Feeling “emotionally unsafe” was a big part of her decision to change schools, Zelsdorf said. She now teaches 8th grade science at Paul Revere Charter Middle School, in Los Angeles’ wealthy Brentwood neighborhood. She said that she feels safe there because there are safety protocols that all staff know about, and there are ongoing discussions about safety, with “good communication” from her administration.
Nonetheless, Zelsdorf’s daily life still shows the fallout from her trauma two years ago. She can’t participate in lockdown drills, because she finds it too upsetting to watch children go under their desks, she said. A recent accidental pull of her school’s fire alarm sent her into a tailspin when she saw an administrator running across the quad. She has her students put their backpacks under their desks, because she fears having to step over one.

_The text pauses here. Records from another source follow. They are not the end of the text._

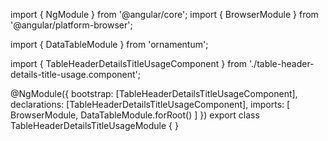 import { NgModule } from '@angular/core';
import { BrowserModule } from '@angular/platform-browser';

import { DataTableModule } from 'ornamentum';

import { TableHeaderDetailsTitleUsageComponent } from './table-header-details-title-usage.component';

@NgModule({
  bootstrap: [TableHeaderDetailsTitleUsageComponent],
  declarations: [TableHeaderDetailsTitleUsageComponent],
  imports: [
      BrowserModule, 
      DataTableModule.forRoot()
    ]
})
export class TableHeaderDetailsTitleUsageModule {
}

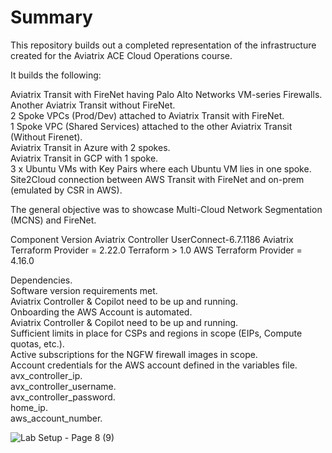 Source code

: # Summary

This repository builds out a completed representation of the infrastructure created for the Aviatrix ACE Cloud Operations course.

It builds the following:

Aviatrix Transit with FireNet having Palo Alto Networks VM-series Firewalls.   
Another Aviatrix Transit without FireNet.   
2 Spoke VPCs (Prod/Dev) attached to Aviatrix Transit with FireNet.   
1 Spoke VPC (Shared Services) attached to the other Aviatrix Transit (Without Firenet).  
Aviatrix Transit in Azure with 2 spokes.   
Aviatrix Transit in GCP with 1 spoke.   
3 x Ubuntu VMs with Key Pairs where each Ubuntu VM lies in one spoke.    
Site2Cloud connection between AWS Transit with FireNet and on-prem (emulated by CSR in AWS).     

The general objective was to showcase Multi-Cloud Network Segmentation (MCNS) and FireNet. 

Component	Version
Aviatrix Controller	UserConnect-6.7.1186
Aviatrix Terraform Provider	= 2.22.0
Terraform	> 1.0
AWS Terraform Provider	= 4.16.0

Dependencies.   
Software version requirements met.     
Aviatrix Controller & Copilot need to be up and running.   
Onboarding the AWS Account is automated.       
Aviatrix Controller & Copilot need to be up and running.       
Sufficient limits in place for CSPs and regions in scope (EIPs, Compute quotas, etc.).   
Active subscriptions for the NGFW firewall images in scope.   
Account credentials for the AWS account defined in the variables file.   
avx_controller_ip.   
avx_controller_username.   
avx_controller_password.   
home_ip.   
aws_account_number. 
  


![Lab Setup - Page 8 (9)](https://user-images.githubusercontent.com/16576150/171320244-84c8af17-88f6-491f-b304-a6c58ce2413f.png)
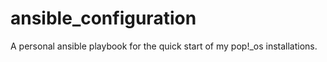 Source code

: # ansible_configuration
 A personal ansible playbook for the quick start of my pop!_os installations.
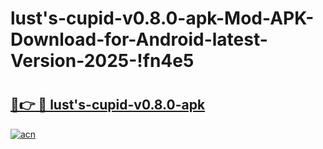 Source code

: # lust's-cupid-v0.8.0-apk-Mod-APK-Download-for-Android-latest-Version-2025-!fn4e5

# <h2><a href="https://o5kb7t.esa.edu.pl?title=lust's-cupid-v0.8.0-apk&ref=fn4e5">🔗👉 🔴 lust's-cupid-v0.8.0-apk</a></h2>

[![acn](https://github.com/user-attachments/assets/0f9c940e-d8b0-45ae-aac7-cd30a18b3e1c)](https://o5kb7t.esa.edu.pl?title=lust's-cupid-v0.8.0-apk&ref=fn4e5)

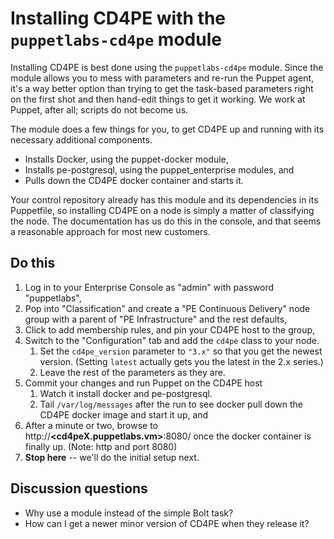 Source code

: # Installing CD4PE with the `puppetlabs-cd4pe` module

Installing CD4PE is best done using the `puppetlabs-cd4pe` module.  Since the module allows you to mess with parameters and re-run the Puppet agent, it's a way better option than trying to get the task-based parameters right on the first shot and then hand-edit things to get it working.  We work at Puppet, after all; scripts do not become us.

The module does a few things for you, to get CD4PE up and running with its necessary additional components.

* Installs Docker, using the puppet-docker module,
* Installs pe-postgresql, using the puppet_enterprise modules, and
* Pulls down the CD4PE docker container and starts it.

Your control repository already has this module and its dependencies in its Puppetfile, so installing CD4PE on a node is simply a matter of classifying the node.  The documentation has us do this in the console, and that seems a reasonable approach for most new customers.

## Do this

1. Log in to your Enterprise Console as "admin" with password "puppetlabs",
1. Pop into "Classification" and create a "PE Continuous Delivery" node group with a parent of "PE Infrastructure" and the rest defaults,
1. Click to add membership rules, and pin your CD4PE host to the group,
1. Switch to the "Configuration" tab and add the `cd4pe` class to your node.
    1. Set the `cd4pe_version` parameter to `"3.x"` so that you get the newest version.  (Setting `latest` actually gets you the latest in the 2.x series.)
    1. Leave the rest of the parameters as they are.
1. Commit your changes and run Puppet on the CD4PE host
    1. Watch it install docker and pe-postgresql.
    1. Tail `/var/log/messages` after the run to see docker pull down the CD4PE docker image and start it up, and
1. After a minute or two, browse to http://**<cd4peX.puppetlabs.vm>**:8080/ once the docker container is finally up.  (Note: http and port 8080)
1. **Stop here** -- we'll do the initial setup next.

## Discussion questions

* Why use a module instead of the simple Bolt task?
* How can I get a newer minor version of CD4PE when they release it?
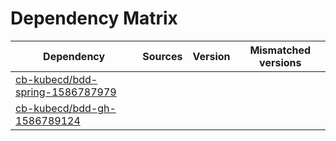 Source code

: # Dependency Matrix

Dependency | Sources | Version | Mismatched versions
---------- | ------- | ------- | -------------------
[cb-kubecd/bdd-spring-1586787979](https://github.com/cb-kubecd/bdd-spring-1586787979.git) |  | []() | 
[cb-kubecd/bdd-gh-1586789124](https://github.com/cb-kubecd/bdd-gh-1586789124.git) |  | []() | 

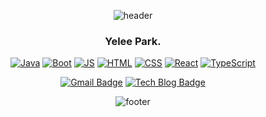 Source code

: 
<div align="center">
  
![header](https://capsule-render.vercel.app/api?type=Waving&color=timeGradient&height=200&section=header&animation=twinkling)


### Yelee Park.
  
[![Java](http://img.shields.io/badge/Java-red?style=flat-square&logo=Java&logoColor=white&link=https://YeleePark.github.io/)](https://YeleePark.github.io/) [![Boot](http://img.shields.io/badge/Spring%20Boot-orange?style=flat-square&logo=Java&logoColor=white&link=https://YeleePark.github.io/)](https://YeleePark.github.io/)
[![JS](http://img.shields.io/badge/JavaScript-yellow?style=flat-square&logo=JavaScript&logoColor=white&link=https://YeleePark.github.io/)](https://YeleePark.github.io/) [![HTML](http://img.shields.io/badge/HTML5-yellowgreen?style=flat-square&logo=HTML5&logoColor=white&link=https://YeleePark.github.io/)](https://YeleePark.github.io/) [![CSS](http://img.shields.io/badge/CSS3-green?style=flat-square&logo=CSS3&logoColor=white&link=https://YeleePark.github.io/)](https://YeleePark.github.io/) [![React](http://img.shields.io/badge/React-brightgreen?style=flat-square&logo=react&logoColor=white&link=https://YeleePark.github.io/)](https://YeleePark.github.io/) [![TypeScript](http://img.shields.io/badge/TypeScript-blue?style=flat-square&logo=TypeScript&logoColor=white&link=https://YeleePark.github.io/)](https://YeleePark.github.io/)



[![Gmail Badge](https://img.shields.io/badge/Gmail-lightgrey?style=flat-square&logo=Gmail&logoColor=white&link=mailto:snugyun01@gmail.com)](mailto:yoonp@mz.co.kr) [![Tech Blog Badge](http://img.shields.io/badge/-Tech%20blog-lightgrey?style=flat-square&logo=github&link=https://YeleePark.github.io/)](https://YeleePark.github.io/)
 
![footer](https://capsule-render.vercel.app/api?type=Waving&color=timeGradient&height=200&section=footer)

</div>
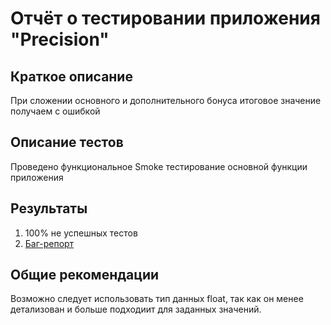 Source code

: # Отчёт о тестировании приложения "Precision"

## Краткое описание

При сложении основного и дополнительного бонуса итоговое значение получаем с ошибкой

## Описание тестов

Проведено функциональное Smoke тестирование основной функции приложения

## Результаты

1. 100% не успешных тестов
2. [Баг-репорт](https://github.com/eaasy0/Money-Transfer-/issues/1#issue-825957451)

## Общие рекомендации

Возможно следует использовать тип данных float, так как он менее детализован и больше подходиит для заданных значений. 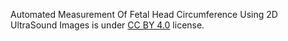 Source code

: Automated Measurement Of Fetal Head Circumference Using 2D UltraSound Images is under [CC BY 4.0](https://creativecommons.org/licenses/by/4.0/legalcode) license. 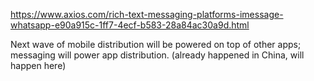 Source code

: 
https://www.axios.com/rich-text-messaging-platforms-imessage-whatsapp-e90a915c-1ff7-4ecf-b583-28a84ac30a9d.html

Next wave of mobile distribution will be powered on top of other apps; messaging will power app distribution. (already happened in China, will happen here)

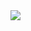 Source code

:<img src="https://user-images.githubusercontent.com/71378447/226832426-25382f75-ec5f-41ef-bc87-c2b3c7384479.mp4">
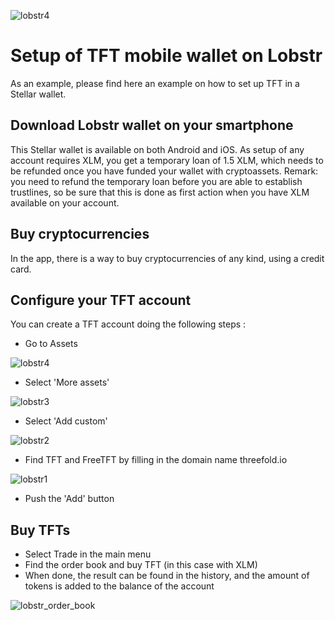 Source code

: ![lobstr4](./img/lobstr_wallet_logo.png)

# Setup of TFT mobile wallet on Lobstr

As an example, please find here an example on how to set up TFT in a Stellar wallet. 

## Download Lobstr wallet on your smartphone

This Stellar wallet is available on both Android and iOS. 
As setup of any account requires XLM, you get a temporary loan of 1.5 XLM, which needs to be refunded once you have funded your wallet with cryptoassets. 
Remark: you need to refund the temporary loan before you are able to establish trustlines, so be sure that this is done as first action when you have XLM available on your account. 

## Buy cryptocurrencies 

In the app, there is a way to buy cryptocurrencies of any kind, using a credit card. 

## Configure your TFT account

You can create a TFT account doing the following steps : 

- Go to Assets

![lobstr4](./img/lobstr4.jpeg)

- Select 'More assets'

![lobstr3](./img/lobstr3.jpeg)

- Select 'Add custom'

![lobstr2](./img/lobstr2.jpeg)

- Find TFT and FreeTFT by filling in the domain name threefold.io

![lobstr1](./img/lobstr_assets_selection.jpg)

- Push the 'Add' button

## Buy TFTs

- Select Trade in the main menu
- Find the order book and buy TFT (in this case with XLM)
- When done, the result can be found in the history, and the amount of tokens is added to the balance of the account

![lobstr_order_book](./img/lobstr_orderbook.jpg)


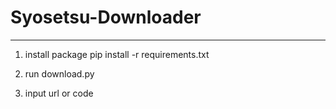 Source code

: # Syosetsu-Downloader
----

1. install package
    pip install -r requirements.txt


2. run download.py


3. input url or code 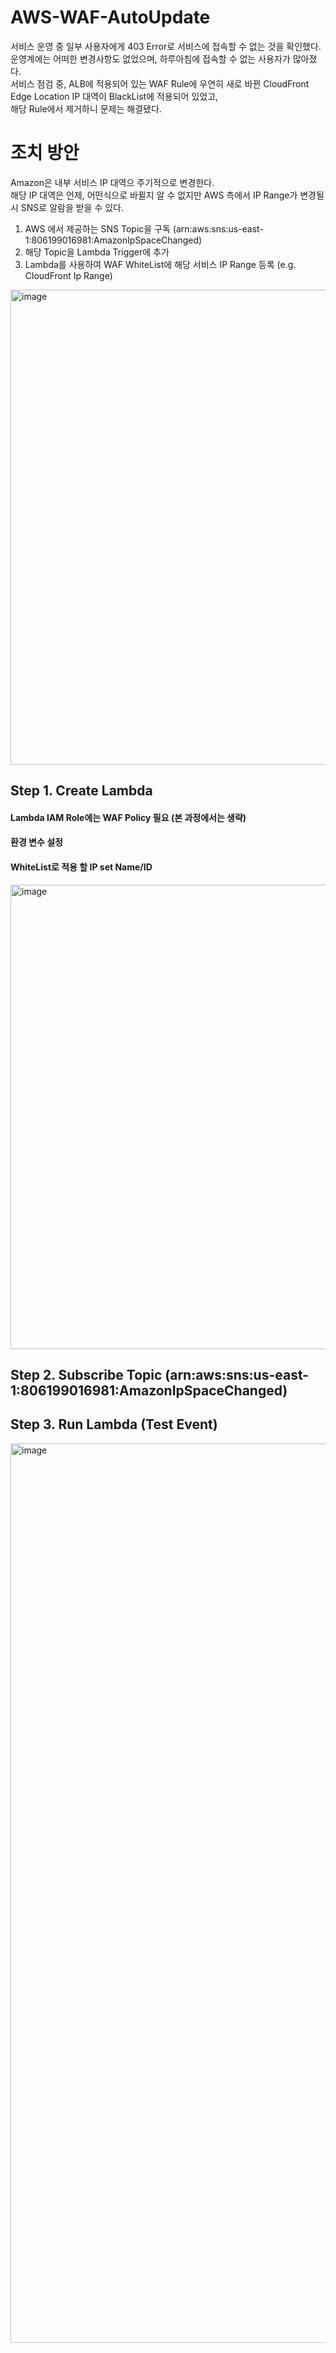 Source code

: # AWS-WAF-AutoUpdate
서비스 운영 중 일부 사용자에게 403 Error로 서비스에 접속할 수 없는 것을 확인했다. <br>
운영계에는 어떠한 변경사항도 없었으며, 하루아침에 접속할 수 없는 사용자가 많아졌다. <br>
서비스 점검 중, ALB에 적용되어 있는 WAF Rule에 우연히 새로 바뀐 CloudFront Edge Location IP 대역이 BlackList에 적용되어 있었고, <br>
해당 Rule에서 제거하니 문제는 해결됐다. <br> 

# 조치 방안
Amazon은 내부 서비스 IP 대역으 주기적으로 변경한다. <br>
해당 IP 대역은 언제, 어떤식으로 바뀔지 알 수 없지만 AWS 측에서 IP Range가 변경될 시 SNS로 알람을 받을 수 있다. <br>


1. AWS 에서 제공하는 SNS Topic을 구독 (arn:aws:sns:us-east-1:806199016981:AmazonIpSpaceChanged)
2. 해당 Topic을 Lambda Trigger에 추가
3. Lambda를 사용하여 WAF WhiteList에 해당 서비스 IP Range 등록 (e.g. CloudFront Ip Range)

<img width="760" alt="image" src="https://user-images.githubusercontent.com/43159901/187220882-e2d6251b-adc7-4f2e-9604-7ff1265b0fa6.png">


## Step 1. Create Lambda
#### Lambda IAM Role에는 WAF Policy 필요 (본 과정에서는 생략)


#### 환경 변수 설정
#### WhiteList로 적용 할 IP set Name/ID 
<img width="743" alt="image" src="https://user-images.githubusercontent.com/43159901/187222811-8c400375-b565-4f3a-88aa-70efe44c078d.png">


## Step 2. Subscribe Topic (arn:aws:sns:us-east-1:806199016981:AmazonIpSpaceChanged)


## Step 3. Run Lambda (Test Event) 

<img width="1439" alt="image" src="https://user-images.githubusercontent.com/43159901/187221682-48ecba65-54c1-4e95-a4b7-9a8818739be6.png">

Students Reportedly Knew About the Gun Being on Campus
The Los Angeles incident in Zelsdorf’s classroom has something in common with this week’s incident in Houston: in each case, students knew that a fellow student had a gun on campus, but didn’t report it to any adults or authorities. The Houston school district has a tip line that allows anonymous reports online or by phone. Zelsdorf sees this as yet another reminder that most schools haven’t mastered the technique of creating space where children feel safe to report what they know.
As they try to keep campuses safe, schools struggle with balancing students’ civil rights and their physical safety. Random searches are one tactic school police have used, but they’ve come under attack for alleged disproportionate use against minority students. In the Houston Independent School District, most schools don’t have metal detectors and police do not conduct random searches at most schools. In general, searches are conducted only with probable cause.
Los Angeles Unified, in fact, voted last June to end a policy that allows students to be “wanded,” or randomly searched. According to district policy, trained personnel can still search students if they have reasonable cause. The wanding practice is still in place in schools until July, when the school board is supposed to propose an alternative school-security policy, said district spokesman Daryl Strickland.
In Houston, there is still much to sort out. The victim’s uncle, Cesar Diaz, told The New York Times that he’s uneasy with the determination that the shooting was an accident. He’s heard from his nephew’s friends in Bellaire High’s Junior Reserve Officer Training Corps that the suspect, who also participated in that program, had a history of bullying and had brought the gun to a JROTC meeting to show his peers.
“We don’t see this as accidental,” he said. “We are holding the school accountable.”
Houston TV station KPRC located four students who were present when the shooting happened. They said that the suspect and Cortes were getting ready for JROTC drill practice, and were in that building’s supply closet, where uniforms and practice rifles are kept, when the younger boy lifted his shirt and showed them a gun he had tucked into his waistband.
“I think he was only trying to show me, but Cesar was standing next to me,” said one of the students, identified in that report only as Brandon. “He pulls it out of his pants, and he cocks it and a bullet comes out.”
Image: Cesar Cortes, a 19-year-old senior, was shot and killed earlier this week by a classmate at Bellaire High School in Bellaire, Texas, authorities said.